-- TASK --
Report each line from the data below that holds the word "state".

(Stored data entries)
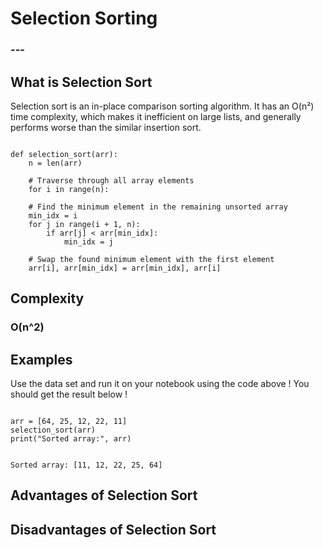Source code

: <html>
<head>
    <link rel="stylesheet" href="main.css">
    <link rel="stylesheet" href="index.css">

<!--Google Fonts Sheets-->
<link rel="preconnect" href="https://fonts.googleapis.com">
<link rel="preconnect" href="https://fonts.gstatic.com" crossorigin>
<link href="https://fonts.googleapis.com/css2?family=Chakra+Petch&family=Palette+Mosaic&family=Slackside+One&display=swap" rel="stylesheet">

<!--Code Block Using Highlight.js-->
<!--Loading the Script-->
<script src="https://cdnjs.cloudflare.com/ajax/libs/highlight.js/11.5.0/highlight.min.js"></script>
<!--CDN Template-->
<link rel="stylesheet" href="https://cdnjs.cloudflare.com/ajax/libs/highlight.js/11.5.0/styles/atom-one-light.min.css" integrity="sha512-o5v54Kh5PH0dgnf9ei0L+vMRsbm5fvIvnR/XkrZZjN4mqdaeH7PW66tumBoQVIaKNVrLCZiBEfHzRY4JJSMK/Q==" crossorigin="anonymous" referrerpolicy="no-referrer" />
<!--To Start the Highlight.js-->
<script>hljs.initHighlightingOnLoad();</script>

</head>
<body>
<h1>Selection Sorting</h1>
<h3>---</h3>

<h2>What is Selection Sort</h2>
<p>Selection sort is an in-place comparison sorting algorithm. It has an O(n²) time complexity, which makes it inefficient on large lists, and generally performs worse than the similar insertion sort.</p>

<!--Example Coding for Selection Sorting-->
<pre><code>
def selection_sort(arr):
    n = len(arr)
    
    # Traverse through all array elements
    for i in range(n):
        
    # Find the minimum element in the remaining unsorted array
    min_idx = i
    for j in range(i + 1, n):
        if arr[j] < arr[min_idx]:
            min_idx = j
        
    # Swap the found minimum element with the first element
    arr[i], arr[min_idx] = arr[min_idx], arr[i]
</code></pre>

<h2>Complexity</h2>
<h3>O(n^2)</h3>

<h2>Examples</h2>
<p>Use the data set and run it on your notebook using the code above ! You should get the result below !</p>
<!--Example Codes-->
<pre><code>
arr = [64, 25, 12, 22, 11]
selection_sort(arr)
print("Sorted array:", arr)
</code></pre>
<!--Example Code Results-->
<pre><code>
Sorted array: [11, 12, 22, 25, 64]
</code></pre>

<h2>Advantages of Selection Sort</h2>

<h2>Disadvantages of Selection Sort</h2>
</body>
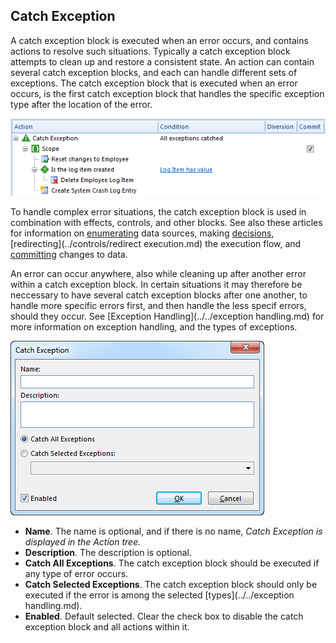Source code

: ## Catch Exception

A catch exception block is executed when an error occurs, and contains actions to resolve such situations. Typically a catch exception block attempts to clean up and restore a consistent state. An action can contain several catch exception blocks, and each can handle different sets of exceptions. The catch exception block that is executed when an error occurs, is the first catch exception block that handles the specific exception type after the location of the error.

![IDE4DFA7E9CC4F41F0.png](media/IDE4DFA7E9CC4F41F0.png)

To handle complex error situations, the catch exception block is used in combination with effects, controls, and other blocks. See also these articles for information on [enumerating](enumerator.md) data sources, making [decisions](decision.md), [redirecting](../controls/redirect execution.md) the execution flow, and [committing](scope.md) changes to data.  

An error can occur anywhere, also while cleaning up after another error within a catch exception block. In certain situations it may therefore be neccessary to have several catch exception blocks after one another, to handle more specific errors first, and then handle the less specif errors, should they occur. See [Exception Handling](../../exception handling.md) for more information on exception handling, and the types of exceptions.

![IDABBD6004D5CF4FE0.png](media/IDABBD6004D5CF4FE0.png)

*   **Name**. The name is optional, and if there is no name, <span style="FONT-STYLE: italic">Catch Exception is displayed in the Action tree.
*   **Description**. The description is optional.
*   **Catch All Exceptions**. The catch exception block should be executed if any type of error occurs.
*   **Catch Selected Exceptions**. The catch exception block should only be executed if the error is among the selected [types](../../exception handling.md).
*   **Enabled**. Default selected. Clear the check box to disable the catch exception block and all actions within it.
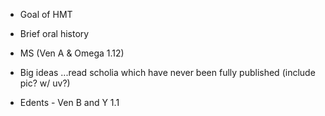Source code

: - Goal of HMT

- Brief oral history

- MS (Ven A & Omega 1.12)

- Big ideas
...read scholia which have never been fully published (include pic? w/ uv?)

- Edents - Ven B and Y 1.1
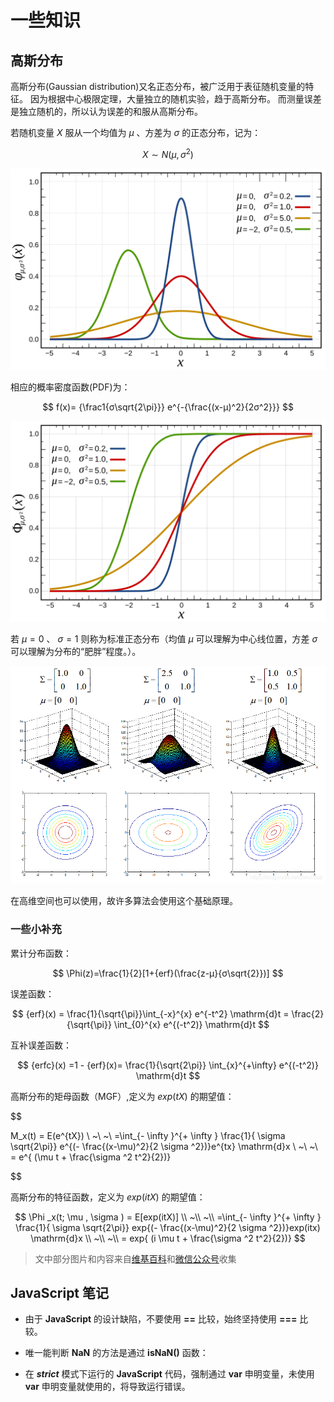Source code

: # 一些知识

## 高斯分布

高斯分布(Gaussian distribution)又名正态分布，被广泛用于表征随机变量的特征。
因为根据中心极限定理，大量独立的随机实验，趋于高斯分布。
而测量误差是独立随机的，所以认为误差的和服从高斯分布。

若随机变量 $X$ 服从一个均值为 $μ$ 、方差为 $σ$ 的正态分布，记为：

$$
X \sim N( μ , σ^2 )
$$

![高斯分布图](./Know/高斯分布.svg?center "高斯分布图")

相应的概率密度函数(PDF)为：

$$
f(x)= {\frac1{σ\sqrt{2\pi}}} e^{-{\frac{(x-μ)^2}{2σ^2}}}
$$

![概率密度函数的累积分布函数](./Know/概率密度函数的累积分布函数.svg?center "概率密度函数的累积分布函数")

若 $μ = 0$ 、 $σ = 1$ 则称为标准正态分布（均值 $μ$ 可以理解为中心线位置，方差 $σ$ 可以理解为分布的“肥胖”程度。）。

![高斯混合模型示意图](./Know/高斯混合模型.png?center "高斯混合模型示意图")

在高维空间也可以使用，故许多算法会使用这个基础原理。

### 一些小补充

累计分布函数：

$$
\Phi(z)=\frac{1}{2}[1+{erf}(\frac{z-μ}{σ\sqrt{2}})]
$$

误差函数：

<!-- $$
\begin{align*}
  {erf}(x) &= \frac{1}{\sqrt{\pi}}\int_{-x}^{x} e^{-t^2} \mathrm{d}t \\

  &= \frac{2}{\sqrt{\pi}} \int_{0}^{x} e^{(-t^2)} \mathrm{d}t \\
\end{align*}
$$ -->

$$
{erf}(x)
= \frac{1}{\sqrt{\pi}}\int_{-x}^{x} e^{-t^2} \mathrm{d}t
= \frac{2}{\sqrt{\pi}} \int_{0}^{x} e^{(-t^2)} \mathrm{d}t
$$

互补误差函数：

<!-- $$
\begin{align}

  {erfc}(x) &=1 - {erf}(x) \\

  &= \frac{1}{\sqrt{2\pi}} \int_{x}^{+\infty} e^{(-t^2)} \mathrm{d}t \\

\end{align}
$$ -->

$$
{erfc}(x) =1 - {erf}(x)= \frac{1}{\sqrt{2\pi}} \int_{x}^{+\infty} e^{(-t^2)} \mathrm{d}t
$$

高斯分布的矩母函数（MGF）,定义为 $exp(tX)$ 的期望值：

<!-- $$
\begin{align}
  M_x(t) &= E(e^{tX}) \\

  &=\int_{- \infty }^{+ \infty } \frac{1}{ \sigma \sqrt{2\pi}} e^{(- \frac{(x-\mu)^2}{2 \sigma ^2})}e^{tx} \mathrm{d}x \\

  &= e^{ (\mu t + \frac{\sigma ^2 t^2}{2})}
\end{align}
$$ -->

$$

M_x(t) = E(e^{tX}) \\
~\\
~\\
=\int_{- \infty }^{+ \infty } \frac{1}{ \sigma \sqrt{2\pi}} e^{(- \frac{(x-\mu)^2}{2 \sigma ^2})}e^{tx} \mathrm{d}x \\
~\\
~\\
= e^{ (\mu t + \frac{\sigma ^2 t^2}{2})}

$$

高斯分布的特征函数，定义为 $exp(itX)$ 的期望值：

<!-- $$
\begin{align}

  \Phi _x(t; \mu , \sigma ) &= E[exp(itX)] \\

  &=\int_{- \infty }^{+ \infty } \frac{1}{ \sigma \sqrt{2\pi}} exp{(- \frac{(x-\mu)^2}{2 \sigma ^2})}exp(itx) \mathrm{d}x \\

  &= exp{ (i \mu t + \frac{\sigma ^2 t^2}{2})}

\end{align}
$$ -->

$$
\Phi _x(t; \mu , \sigma ) = E[exp(itX)] \\
~\\
~\\
=\int_{- \infty }^{+ \infty } \frac{1}{ \sigma \sqrt{2\pi}} exp{(- \frac{(x-\mu)^2}{2 \sigma ^2})}exp(itx) \mathrm{d}x \\
~\\
~\\
= exp{ (i \mu t + \frac{\sigma ^2 t^2}{2})}
$$

> 文中部分图片和内容来自[维基百科](https://zh.wikipedia.org/zh-cn/%E6%AD%A3%E6%80%81%E5%88%86%E5%B8%83)和[微信公众号](https://mp.weixin.qq.com/s/qkTE3UMHvRjyXVvuc4N-AA)收集

## JavaScript 笔记

- 由于 **JavaScript** 的设计缺陷，不要使用 **==** 比较，始终坚持使用 **===** 比较。

- 唯一能判断 **NaN** 的方法是通过 **isNaN()** 函数：

- 在 _**strict**_ 模式下运行的 **JavaScript** 代码，强制通过 **var** 申明变量，未使用 **var** 申明变量就使用的，将导致运行错误。
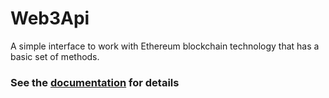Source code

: # Web3Api
A simple interface to work with Ethereum blockchain technology that has a basic set of methods.

### See the [documentation](https://github.com/HereYouGothefirst/Web3Server/blob/master/docs/index.md) for details
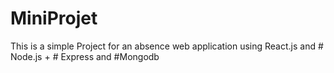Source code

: # MiniProjet
This is a simple Project for an absence web application using React.js and # Node.js + # Express and #Mongodb
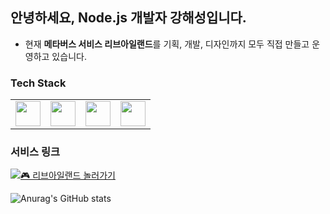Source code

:## 안녕하세요, Node.js 개발자 강해성입니다.

- 현재 **메타버스 서비스 리브아일랜드**를 기획, 개발, 디자인까지 모두 직접 만들고 운영하고 있습니다.


### Tech Stack

<table>
  <tr>
    <td><img src="https://cdn.jsdelivr.net/gh/devicons/devicon/icons/typescript/typescript-original.svg" width="40"/></td>
    <td><img src="https://cdn.jsdelivr.net/gh/devicons/devicon/icons/nestjs/nestjs-original.svg" width="40"/></td>
    <td><img src="https://cdn.jsdelivr.net/gh/devicons/devicon/icons/postgresql/postgresql-original.svg" width="40"/></td>
    <td><img src="https://cdn.jsdelivr.net/gh/devicons/devicon/icons/react/react-original.svg" width="40"/></td>
  </tr>
</table>

### 서비스 링크

[![🎮 리브아일랜드 놀러가기](https://img.shields.io/badge/🎮_리브아일랜드_놀러가기-00c896?style=for-the-badge)](https://livisland.com)

![Anurag's GitHub stats](https://github-readme-stats.vercel.app/api?username=koh1260&show_icons=true&theme=dark)
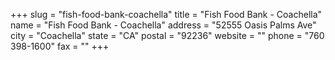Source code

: +++
slug = "fish-food-bank-coachella"
title = "Fish Food Bank - Coachella"
name = "Fish Food Bank - Coachella"
address = "52555 Oasis Palms Ave"
city = "Coachella"
state = "CA"
postal = "92236"
website = ""
phone = "760 398-1600"
fax = ""
+++
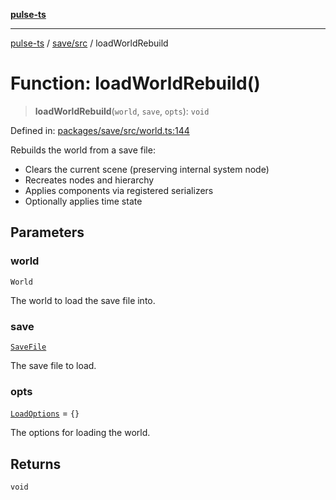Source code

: [**pulse-ts**](../../../README.md)

***

[pulse-ts](../../../README.md) / [save/src](../README.md) / loadWorldRebuild

# Function: loadWorldRebuild()

> **loadWorldRebuild**(`world`, `save`, `opts`): `void`

Defined in: [packages/save/src/world.ts:144](https://github.com/jlehett/pulse-ts/blob/d786433c7cb88fe7c30a7029f46dff58815931cc/packages/save/src/world.ts#L144)

Rebuilds the world from a save file:
- Clears the current scene (preserving internal system node)
- Recreates nodes and hierarchy
- Applies components via registered serializers
- Optionally applies time state

## Parameters

### world

`World`

The world to load the save file into.

### save

[`SaveFile`](../type-aliases/SaveFile.md)

The save file to load.

### opts

[`LoadOptions`](../interfaces/LoadOptions.md) = `{}`

The options for loading the world.

## Returns

`void`
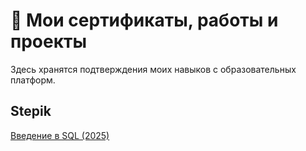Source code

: # 📜 Мои сертификаты, работы и проекты
Здесь хранятся подтверждения моих навыков с образовательных платформ.

## Stepik
[Введение в SQL (2025)](сертификаты/А.pdf)



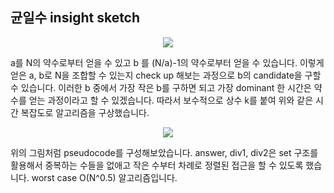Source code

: ## 균일수 insight sketch

<p align="center">
  <img src="https://user-images.githubusercontent.com/39179946/175776684-06ab8de9-35ff-4f48-937e-c807b345d38a.PNG"/>
</p>

a를 N의 약수로부터 얻을 수 있고 b 를 (N/a)-1의 약수로부터 얻을 수 있습니다. 이렇게 얻은 a, b로 N을 조합할 수 있는지 check up 해보는 과정으로 b의 candidate을 구할 수 있습니다. 이러한 b 중에서 가장 작은 b를 구하면 되고 가장 dominant 한 시간은 약수를 얻는 과정이라고 할 수 있겠습니다. 따라서 보수적으로 상수 k를 붙여 위와 같은 시간 복잡도로 알고리즘을 구상했습니다. 

<p align="center">
  <img src="https://user-images.githubusercontent.com/39179946/175776689-6cb61902-3f69-4a3b-8a67-805899fb880e.PNG"/>
</p>

위의 그림처럼 pseudocode를 구성해보았습니다. answer, div1, div2은 set 구조를 활용해서 중복하는 수들을 없애고 작은 수부터 차례로 정렬된 접근을 할 수 있도록 했습니다. worst case O(N^0.5) 알고리즘입니다.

-- WRITTEN REPLY --
A catch exception block is executed when an error occurs, and contains actions to resolve such situations. Typically a catch exception block attempts to clean up and restore a consistent state. An action can contain several catch exception blocks, and each can handle different sets of exceptions. The catch exception block that is executed when an error occurs, is the first catch exception block that handles the specific exception type after the location of the error.
state = "CA"
- Optionally applies time state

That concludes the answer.